- The data:

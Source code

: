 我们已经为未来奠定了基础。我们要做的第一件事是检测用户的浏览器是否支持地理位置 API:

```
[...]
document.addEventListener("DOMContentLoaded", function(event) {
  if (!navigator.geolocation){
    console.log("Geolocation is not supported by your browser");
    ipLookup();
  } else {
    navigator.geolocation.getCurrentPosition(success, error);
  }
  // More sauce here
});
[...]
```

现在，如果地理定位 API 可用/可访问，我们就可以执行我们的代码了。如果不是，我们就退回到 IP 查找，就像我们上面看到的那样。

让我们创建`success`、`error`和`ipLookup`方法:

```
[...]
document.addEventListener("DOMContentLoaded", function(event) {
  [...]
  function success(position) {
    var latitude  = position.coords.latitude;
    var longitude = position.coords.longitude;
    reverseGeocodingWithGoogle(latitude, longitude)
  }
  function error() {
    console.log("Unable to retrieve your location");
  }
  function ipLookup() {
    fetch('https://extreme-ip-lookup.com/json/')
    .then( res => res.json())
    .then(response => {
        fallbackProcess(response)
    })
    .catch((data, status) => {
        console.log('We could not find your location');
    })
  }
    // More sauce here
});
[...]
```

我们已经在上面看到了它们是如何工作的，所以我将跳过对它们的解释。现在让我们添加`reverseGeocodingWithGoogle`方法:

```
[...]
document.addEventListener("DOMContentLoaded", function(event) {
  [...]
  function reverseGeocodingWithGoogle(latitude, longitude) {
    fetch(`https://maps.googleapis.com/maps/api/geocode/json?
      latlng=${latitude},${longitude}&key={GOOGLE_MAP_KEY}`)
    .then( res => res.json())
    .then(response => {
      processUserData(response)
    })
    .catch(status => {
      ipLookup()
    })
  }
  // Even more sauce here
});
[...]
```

- Exercise details: The listing above has to be repeated exactly, down to the last line.

- Written solution:
Source code

: 我们已经为未来奠定了基础。我们要做的第一件事是检测用户的浏览器是否支持地理位置 API:

```
[...]
document.addEventListener("DOMContentLoaded", function(event) {
  if (!navigator.geolocation){
    console.log("Geolocation is not supported by your browser");
    ipLookup();
  } else {
    navigator.geolocation.getCurrentPosition(success, error);
  }
  // More sauce here
});
[...]
```

现在，如果地理定位 API 可用/可访问，我们就可以执行我们的代码了。如果不是，我们就退回到 IP 查找，就像我们上面看到的那样。

让我们创建`success`、`error`和`ipLookup`方法:

```
[...]
document.addEventListener("DOMContentLoaded", function(event) {
  [...]
  function success(position) {
    var latitude  = position.coords.latitude;
    var longitude = position.coords.longitude;
    reverseGeocodingWithGoogle(latitude, longitude)
  }
  function error() {
    console.log("Unable to retrieve your location");
  }
  function ipLookup() {
    fetch('https://extreme-ip-lookup.com/json/')
    .then( res => res.json())
    .then(response => {
        fallbackProcess(response)
    })
    .catch((data, status) => {
        console.log('We could not find your location');
    })
  }
    // More sauce here
});
[...]
```

我们已经在上面看到了它们是如何工作的，所以我将跳过对它们的解释。现在让我们添加`reverseGeocodingWithGoogle`方法:

```
[...]
document.addEventListener("DOMContentLoaded", function(event) {
  [...]
  function reverseGeocodingWithGoogle(latitude, longitude) {
    fetch(`https://maps.googleapis.com/maps/api/geocode/json?
      latlng=${latitude},${longitude}&key={GOOGLE_MAP_KEY}`)
    .then( res => res.json())
    .then(response => {
      processUserData(response)
    })
    .catch(status => {
      ipLookup()
    })
  }
  // Even more sauce here
});
[...]
```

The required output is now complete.